4     The Workflow for Analyzing the Trajectories

In the following, one objective is to map specific subsequences included in the
visitor trajectories to each visiting style for characterizing more precisely the
style and then making smarter recommendations. To identify the behavior of
each visitor, we propose the following workflow:

 1. Cluster the visitor trajectories and attach a label for each visitor (Sect. 5).
 2. Create two concept lattices using MFCS and MRGS over the whole dataset
    (Sect. 6.1).
 3. From the two lattices, find jumping emerging patterns (JEPs) for each label
    (Sect. 7.2).
 4. Based on their JEPs, these labels are then mapped into four visiting styles
    that has been explained in Sect. 3.2.

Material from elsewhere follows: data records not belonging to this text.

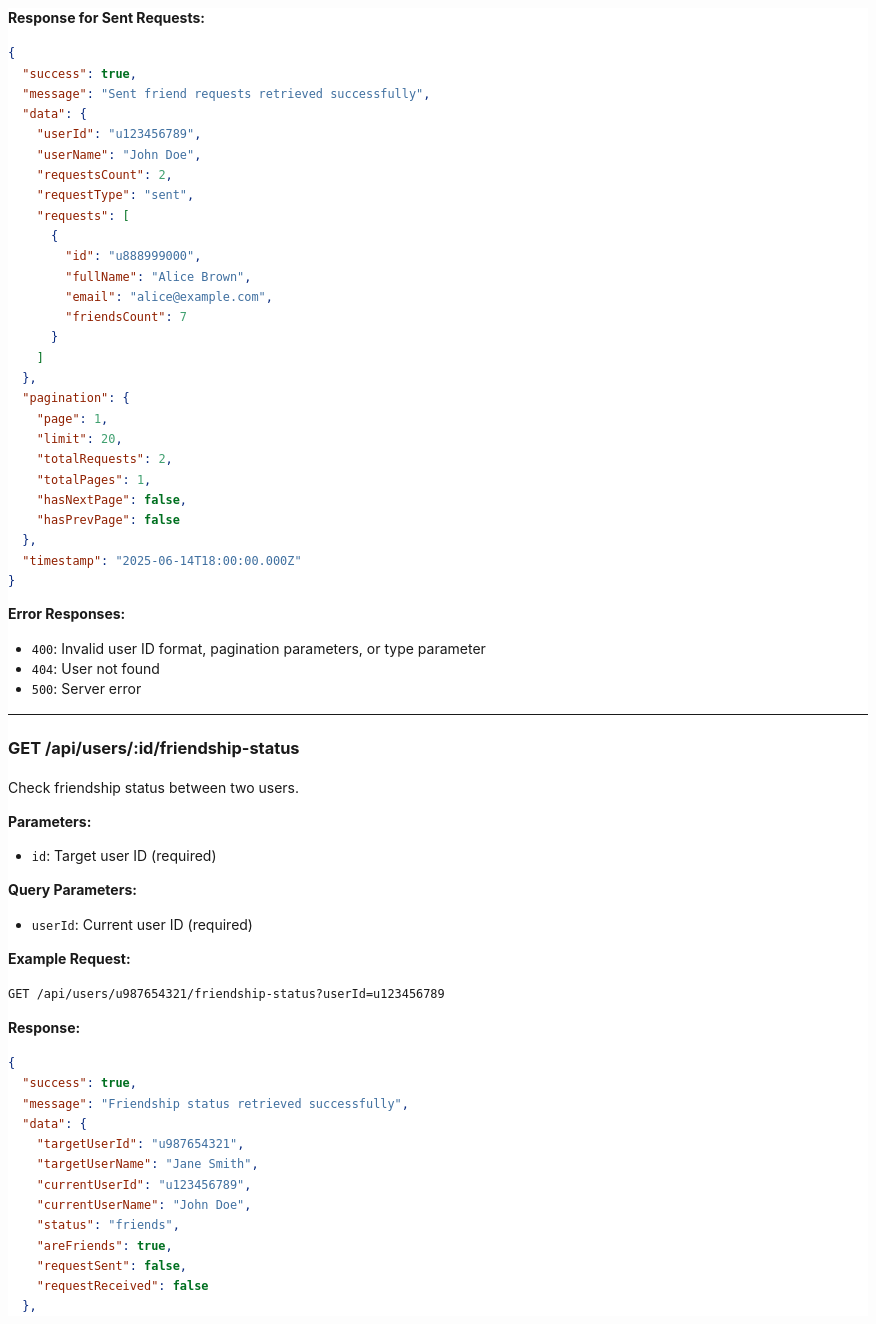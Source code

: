 **Response for Sent Requests:**
```json
{
  "success": true,
  "message": "Sent friend requests retrieved successfully",
  "data": {
    "userId": "u123456789",
    "userName": "John Doe",
    "requestsCount": 2,
    "requestType": "sent",
    "requests": [
      {
        "id": "u888999000",
        "fullName": "Alice Brown",
        "email": "alice@example.com",
        "friendsCount": 7
      }
    ]
  },
  "pagination": {
    "page": 1,
    "limit": 20,
    "totalRequests": 2,
    "totalPages": 1,
    "hasNextPage": false,
    "hasPrevPage": false
  },
  "timestamp": "2025-06-14T18:00:00.000Z"
}
```

**Error Responses:**
- `400`: Invalid user ID format, pagination parameters, or type parameter
- `404`: User not found
- `500`: Server error

---

### GET /api/users/:id/friendship-status
Check friendship status between two users.

**Parameters:**
- `id`: Target user ID (required)

**Query Parameters:**
- `userId`: Current user ID (required)

**Example Request:**
```
GET /api/users/u987654321/friendship-status?userId=u123456789
```

**Response:**
```json
{
  "success": true,
  "message": "Friendship status retrieved successfully",
  "data": {
    "targetUserId": "u987654321",
    "targetUserName": "Jane Smith",
    "currentUserId": "u123456789",
    "currentUserName": "John Doe",
    "status": "friends",
    "areFriends": true,
    "requestSent": false,
    "requestReceived": false
  },
```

5     The Clustering of Trajectories

In this first experiment, we reuse the simACS similarity measure for clustering
the visitor trajectories. The idea is to check whether it is possible to distinguish
the four visiting styles introduced in Section 3.2. We applied hierarchical cluster-
ing1 based on simACS to build a distance matrix between individuals. From the
resulting dendrogram, we retained 5 clusters denoted by “A”, “B”, “C”, “D”,
and “E”. Four of them are expected to match the four visiting patterns, namely
ant, butterfly, fish, and grasshopper. The last cluster will gather all non-classified
1
    We used the hclust method from the R software [15].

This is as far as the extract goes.